Retype the opening lines of the listing below, ending with the line that contains "DPG is very", and leave out any pictures.

──────

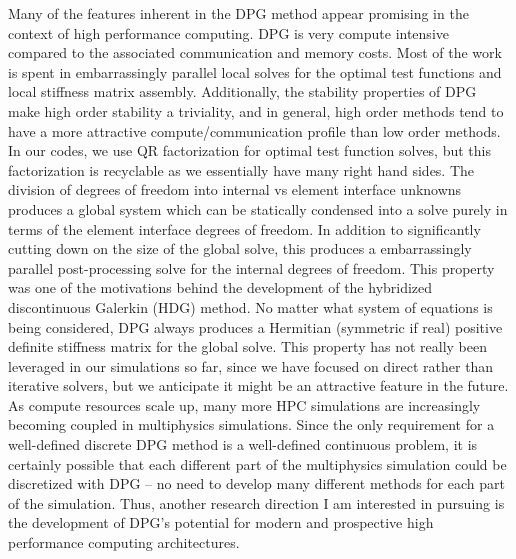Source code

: \documentclass[letterpaper,12pt]{article}
\begin{document}
Many of the features inherent in the DPG method appear promising in the context of high performance computing.
DPG is very compute intensive compared to the associated communication and memory costs.
Most of the work is spent in embarrassingly parallel local solves for the optimal test functions and local stiffness matrix assembly.
Additionally, the stability properties of DPG make high order stability a triviality, and in general, 
high order methods tend to have a more attractive compute/communication profile than low order methods.
In our codes, we use QR factorization for optimal test function solves, but this factorization is recyclable as we essentially have many right hand sides.
The division of degrees of freedom into internal vs element interface unknowns produces a global system which can be statically condensed into 
a solve purely in terms of the element interface degrees of freedom.
In addition to significantly cutting down on the size of the global solve, 
this produces a embarrassingly parallel post-processing solve for the internal degrees of freedom.
This property was one of the motivations behind the development of the hybridized discontinuous Galerkin (HDG) \cite{HDG} method.
No matter what system of equations is being considered, DPG always produces a Hermitian (symmetric if real) 
positive definite stiffness matrix for the global solve.
This property has not really been leveraged in our simulations so far, since we have focused on direct rather than iterative solvers, but we
anticipate it might be an attractive feature in the future.
As compute resources scale up, many more HPC simulations are increasingly becoming coupled in multiphysics simulations.
Since the only requirement for a well-defined discrete DPG method is a well-defined continuous problem, 
it is certainly possible that each different part of the multiphysics simulation could be discretized with DPG -- 
no need to develop many different methods for each part of the simulation.
Thus, another research direction I am interested in pursuing is the development of DPG's potential 
for modern and prospective high performance computing architectures.
\end{document}

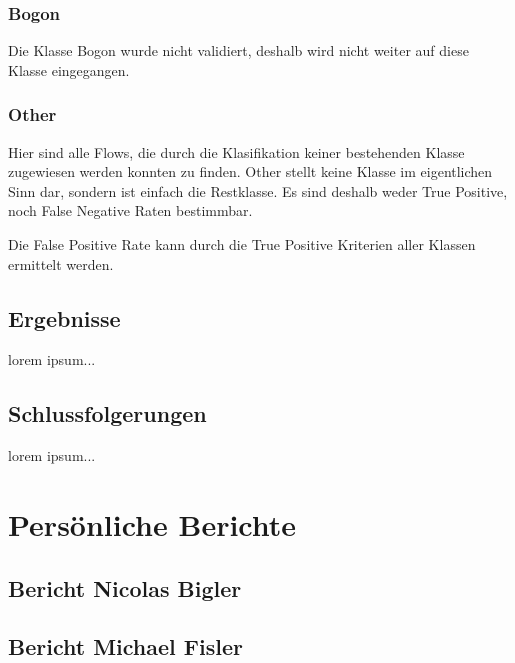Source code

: \documentclass[a4paper]{scrartcl}
\begin{document}
\subsubsection{Bogon}
Die Klasse Bogon wurde nicht validiert, deshalb wird nicht weiter auf diese Klasse eingegangen.

\subsubsection{Other}
Hier sind alle Flows, die durch die Klasifikation keiner bestehenden Klasse zugewiesen werden konnten zu finden. Other stellt keine Klasse im eigentlichen Sinn dar, sondern ist einfach die Restklasse. Es sind deshalb weder True Positive, noch False Negative Raten bestimmbar.

Die False Positive Rate kann durch die True Positive Kriterien aller Klassen ermittelt werden.


\subsection{Ergebnisse}
lorem ipsum...
\subsection{Schlussfolgerungen}
lorem ipsum...

\section{Persönliche Berichte}
\subsection{Bericht Nicolas Bigler}
\subsection{Bericht Michael Fisler}

\end{document}
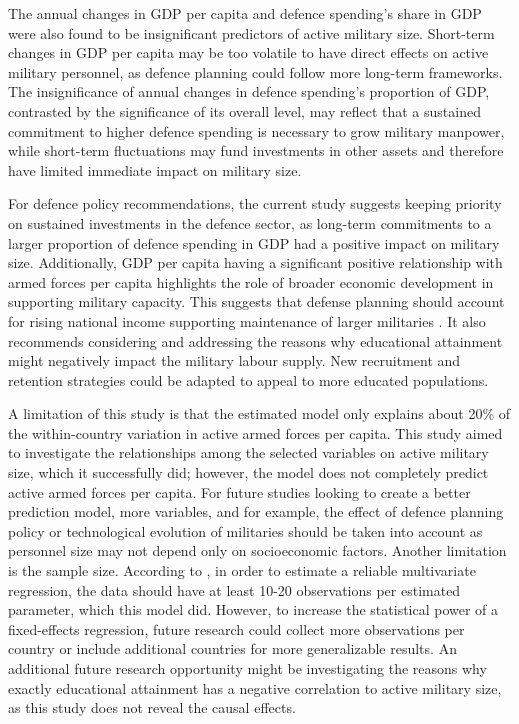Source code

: The annual changes in GDP per capita and defence spending's share in GDP were also found to be 
insignificant predictors of active military size. Short-term changes in GDP per capita may be 
too volatile to have direct effects on active military personnel, as defence planning could 
follow more long-term frameworks. The insignificance of annual changes in defence spending's 
proportion of GDP, contrasted by the significance of its overall level, may 
reflect that a sustained commitment to higher defence spending is 
necessary to grow military manpower, while short-term fluctuations may fund
investments in other assets and therefore have limited immediate impact on military size.

For defence policy recommendations, the current study suggests keeping priority on sustained 
investments in the defence sector, as long-term commitments to a larger proportion of defence 
spending in GDP had a positive impact on military size. 
Additionally, GDP per capita having a significant positive relationship 
with armed forces per capita highlights the role of broader economic development in 
supporting military capacity. This suggests that defense planning should account for 
rising national income supporting maintenance of larger militaries .
It also recommends considering and 
addressing the reasons why educational attainment might negatively impact the military labour supply. 
New recruitment and retention strategies could be adapted to appeal to more educated 
populations.

A limitation of this study is that the estimated model only explains about 20\% of the within-country 
variation in active armed forces per capita. 
This study aimed to investigate the relationships among the selected variables on 
active military size, which it successfully did; however, the model does not completely predict 
active armed forces per capita. For future studies looking to create a better prediction model, 
more variables, and for example, the effect of defence planning policy or technological evolution of militaries 
should be taken into account as 
personnel size may not depend only on socioeconomic factors.
Another limitation is the sample size. According to \textcite{harrell_multivariable_2015},
in order to estimate a reliable multivariate regression, the data should have at least 
10-20 observations per estimated parameter, which this model did. 
However, to increase the statistical 
power of a fixed-effects regression, 
future research could collect more observations per country or 
include additional countries for more generalizable results.
An additional future research opportunity might be investigating the reasons why exactly educational 
attainment has a negative correlation to active military size, as this study does not reveal 
the causal effects.

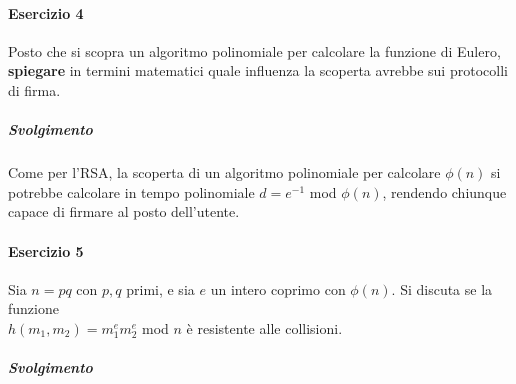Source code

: \documentclass[10pt]{book}
\begin{document}
\paragraph{Esercizio 4} Posto che si scopra un algoritmo polinomiale per calcolare la funzione di Eulero, \textbf{spiegare} in termini matematici quale influenza la scoperta avrebbe sui protocolli di firma.
\subparagraph{Svolgimento} Come per l'RSA, la scoperta di un algoritmo polinomiale per calcolare $\phi(n)$ si potrebbe calcolare in tempo polinomiale $d = e^{-1}$ mod $\phi(n)$, rendendo chiunque capace di firmare al posto dell'utente.
\paragraph{Esercizio 5} Sia $n = pq$ con $p,q$ primi, e sia $e$ un intero coprimo con $\phi(n)$. Si discuta se la funzione\\ $h(m_1,m_2) = m_1^em_2^e$ mod $n$ è resistente alle collisioni.
\subparagraph{Svolgimento}
\end{document}
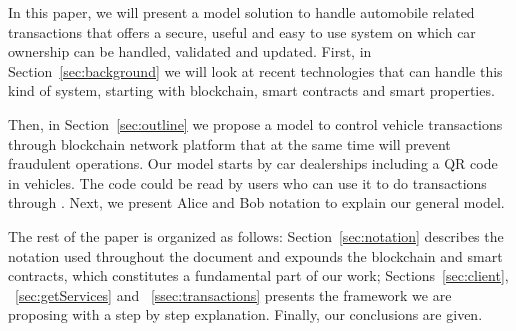 In this paper, 
we will present a model solution to handle automobile related transactions 
that offers a secure, useful and easy to use system on which car ownership can be
handled, validated and updated.
First, in Section~\ref{sec:background}
we will look at recent technologies that can handle this kind of system,
starting with blockchain, smart contracts and smart properties.


Then, in Section~\ref{sec:outline}
we propose a model to control vehicle transactions through blockchain network platform 
that at the same time will prevent fraudulent operations. 
Our model starts by car dealerships including a QR code in vehicles. 
The code could be read by users who can use it to do transactions through \blockchaincarnetwork. 
Next, 
we present Alice and Bob notation to explain our general model. 

The rest of the paper is organized as follows: 
Section~\ref{sec:notation} describes the notation used 
throughout the document and expounds the blockchain and smart contracts, 
which constitutes a fundamental part of our work; 
Sections~\ref{sec:client}, ~\ref{sec:getServices} and ~\ref{ssec:transactions} presents the framework we are proposing with a step by step explanation. 
Finally, our conclusions are given.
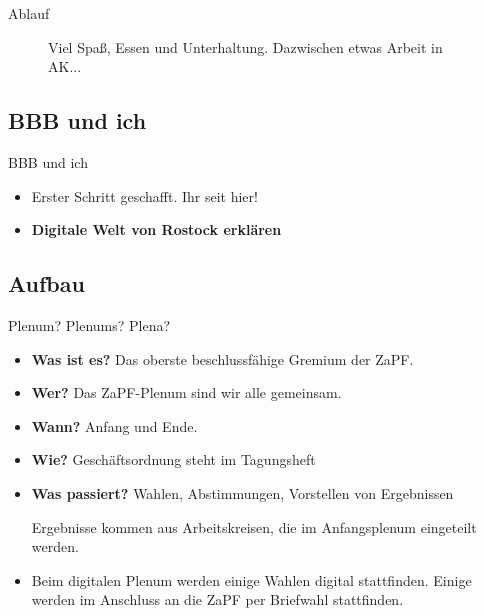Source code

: \documentclass[compress,]{beamer}
\begin{document}
\begin{frame}{Ablauf}
\begin{figure}
\begin{minipage}[b]{.45\linewidth}
   \end{minipage}
   \caption{Viel Spaß, Essen und Unterhaltung. Dazwischen etwas Arbeit in AK...}
\end{figure}

\end{frame}


\subsection{BBB und ich}
\begin{frame}{BBB und ich}
  \begin{itemize}[<+->]
  \item Erster Schritt geschafft. Ihr seit hier!
  \item \textbf{Digitale Welt von Rostock erklären}
  \end{itemize}

\end{frame}


\subsection{Aufbau}

\begin{frame}{Plenum? Plenums? Plena?}

  \begin{itemize}[<+->]
  \item \textbf{Was ist es?} Das oberste beschlussfähige Gremium der ZaPF.
  \item \textbf{Wer?} Das ZaPF-Plenum sind wir alle gemeinsam.
  \item \textbf{Wann?} Anfang und Ende.
  \item \textbf{Wie?} Geschäftsordnung steht im Tagungsheft
  \item \textbf{Was passiert?} Wahlen, Abstimmungen, Vorstellen von Ergebnissen

    Ergebnisse kommen aus Arbeitskreisen, die im Anfangsplenum eingeteilt werden.
  \item Beim digitalen Plenum werden einige Wahlen digital stattfinden. Einige werden im Anschluss an die ZaPF per Briefwahl stattfinden.  
  \end{itemize}


\end{frame}
\end{document}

──────

TASK OUTPUT:
Source code

: \documentclass[letterpaper,12pt]{article}
\begin{document}
Many of the features inherent in the DPG method appear promising in the context of high performance computing.
DPG is very compute intensive compared to the associated communication and memory costs.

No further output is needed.